### SUPPLIED RECORDS

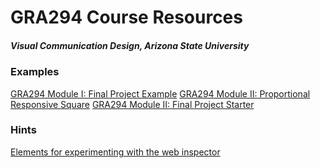 GRA294 Course Resources
=======================

##### Visual Communication Design, _Arizona State University_

### Examples

[GRA294 Module I: Final Project Example](https://astockwell.github.io/gra294/examples/module-1-final-project)
[GRA294 Module II: Proportional Responsive Square](https://astockwell.github.io/gra294/examples/module-2-final-project/proportional-boxes)
[GRA294 Module II: Final Project Starter](https://astockwell.github.io/gra294/examples/module-2-final-project/starter-structure)

### Hints

[Elements for experimenting with the web inspector](https://astockwell.github.io/gra294/hints/using-web-inspector)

### TASK GOAL
Print the records above exactly as they stand, but leave out the pictures.

### FINISHED TASK
 GRA294 Course Resources
=======================

##### Visual Communication Design, _Arizona State University_

### Examples

[GRA294 Module I: Final Project Example](https://astockwell.github.io/gra294/examples/module-1-final-project)
[GRA294 Module II: Proportional Responsive Square](https://astockwell.github.io/gra294/examples/module-2-final-project/proportional-boxes)
[GRA294 Module II: Final Project Starter](https://astockwell.github.io/gra294/examples/module-2-final-project/starter-structure)

### Hints

[Elements for experimenting with the web inspector](https://astockwell.github.io/gra294/hints/using-web-inspector)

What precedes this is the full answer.